The ruins of buildings and infrastructure point beyond themselves. To some extent, they are interpreted as signifiers for decay and disintegration of entire villages. Recall how rural actors refer to kolkhozes and their successor enterprises as mestoobrazuiushchee or gradoobrazuiushchee predpriiatie (chapter 2): enterprises that were designed to be villages’ single main economic bases and employers and effectively came to uphold large parts of villages’ economic and social life. The term is suggestive. Predpriiatie translates as enterprise, grad (or gorod) as town, and obrazuiushchee links the two. Obrazovat’ is to found, to establish, or to form, and it is attributed to the enterprise: it is the enterprise that founds, establishes, and forms, and it is the village that is being founded, established, and formed by the enterprise. When villagers speak of the gradoobrazuiushchee predpriiatie nowadays, they often address the implications of its disappearance. What happens when the enterprise vanishes but the village remains? What will reproduce life in the village in the future? What is left of this intrinsically relational formation when one part crumbles? What will become of the village without this foundation? We are reminded of the kolkhoz, and encounter it again, in “ruins.”

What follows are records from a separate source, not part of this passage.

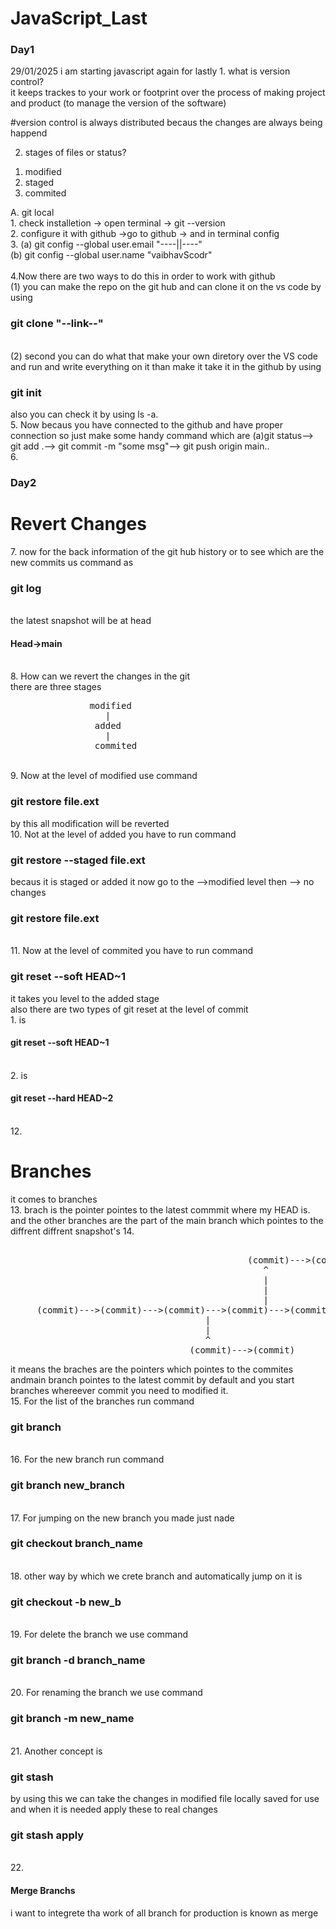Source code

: # JavaScript_Last
<h3>Day1</h3>29/01/2025
i am starting javascript again for lastly
1. what is version control? <br>
it keeps trackes to your work or footprint over the process of making project and product
(to manage the version of the software)

#version control is always distributed becaus the changes are always being happend

2. stages of files or status? <br>
<ol>
  <li>modified</li>
  <li>staged</li>
  <li>commited</li>
</ol>
A. git local  <br>
1. check installetion -> open terminal -> git --version  <br> 
2. configure it with github ->go to github -> and in terminal config <br>
3. (a) git config --global user.email "----||----"  <br> (b) git config --global user.name "vaibhavScodr" <br> <br>
4.Now there are two ways to do this in order to work with github <br> (1) you can make the repo on the git hub and can clone it on the vs code by using <h3>git clone "--link--"</h3> <br>
(2) second you can do what that make your own diretory over the VS code and run and write everything on it than make it take it in the github by using <h3>git init</h3> 
also you can check it by using ls -a. <br>
5. Now becaus you have connected to the github and have proper connection so just make some handy command which are (a)git status--> git add .--> git commit -m "some msg"--> git push origin main.. <br>
6. <h3>Day2</h3>  <h1>Revert Changes</h1>
7. now for the back information of the git hub history or to see which are the new commits us command as <h3>git log</h3> <br>
the latest snapshot will be at head <h4>Head->main</h4> <br>
8. How can we revert the changes in the git <br>
there are three stages <pre>
               modified
                  |
                added
                  |
                commited
</pre>  <br>
9. Now at the level of modified use command <h3>git restore file.ext</h3> by this all modification will be reverted <br>
10. Not at the level of added you have to run command <h3>git restore --staged file.ext</h3> becaus it is staged or added it now go to the -->modified level then --> no changes <h3>git restore file.ext</h3> <br> 
11. Now at the level of commited you have to run command <h3>git reset --soft HEAD~1</h3> it takes you level to the added stage <br> also there are two types of git reset at the level of commit <br> 1. is <h4>git reset --soft HEAD~1</H4> <br>
2. is <h4>git reset --hard HEAD~2</h4> <br>
12. <h1>Branches</h1> it comes to branches <br>
13. brach is the pointer pointes to the latest commmit where my HEAD is. and the other branches are the part of the main branch which pointes to the diffrent diffrent snapshot's
14.  <pre> 
                                             (commit)--->(commit)---(commit)
                                                ^
                                                |
                                                |                          HEAD-->main
                                                |                              |
     (commit)--->(commit)--->(commit)--->(commit)--->(commit)--->(commit)--(commit)
                                     |
                                     |
                                     ^
                                  (commit)--->(commit)               
</pre>  it means the braches are the pointers which pointes to the commites andmain branch pointes to the latest commit by default and you start branches whereever commit you need to modified it.  <br>
15. For the list of the branches run command <h3>git branch</h3>   <br>
16. For the new branch run command <h3>git branch new_branch</h3>    <br>
17. For jumping on the new branch you made just nade <h3>git checkout branch_name</h3> <br>
18. other way by which we crete branch and automatically jump on it is <h3>git checkout -b new_b</h3> <br>
19. For delete the branch we use command <h3>git branch -d branch_name</h3>   <br>
20. For renaming the branch we use command <h3>git branch -m new_name</h3> <br>
21. Another concept is <h3>git stash </h3> by using this we can take the changes in modified file locally saved for use and when it is needed apply these to real changes <h3>git stash apply</h3>  <br>
22. <h4>Merge Branchs</h4>  i want to integrete tha work of all branch for production is known as merge <br>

Rural dwellers’ references to ruins often point to the very specific changes, voids, and losses that occurred over recent decades. They are employed to make specific points even if general judgments about the course of history remain disputed or are seen as pointless. They point to how systemic collapse became concrete. As scholars of ruination point out, ruins allow for telling contingent stories that “emerge at the interface between personal and collective memory, as material remains mediate between history and individual experience” (DeSilvey and Edensor 2013, 472). Rural dwellers refer to ruins to point to the shared loss of places built and inhabited collectively through systemic change and collapse, thereby connecting the locally specific and the historical. Because kolkhoz infrastructures, similar to factories, were bound to Soviet modernization ideologies, ruins here stand “as stark reminders of a vision of the future—a mode of relating the present to a possible future—that [are] now past” (Collier 2011, 6). Similar to developmental projects in other contexts (Anand, Gupta, and Appel 2018), infrastructure promised development in Soviet modernity, too, and the disintegration of infrastructures was seen as a sign of shattered future promises (Buck-Morss 2000; Humphrey 2005).14
How rural residents point to abandoned farmland is often similar to how they point to crumbling built infrastructure. Ioffe and colleagues (2006, 222) offer a vivid description of deteriorating or abandoned landscapes and built infrastructure that reflects some of the more pessimistic descriptions from rural residents I encountered: “Pervasive signs of regress include abandoned villages, spontaneous reforestation of previously cultivated fields, rapacious timber cutting in forests, lack of social services, and the profound decay of the communication infrastructure.” From rural dwellers’ perspective, the abandonment of production facilities and farmland can be understood as symptoms of the same underlying problems, the loss of productive capacity and the withering of diverse relations that, in combination, used to be generative of agricultural produce, income, and meaning. It has been suggested that soil can be understood as infrastructure (Puig de la Bellacasa 2017). Rural residents in this study, too, point to a breakdown of infrastructure that includes built environments, land, and soil.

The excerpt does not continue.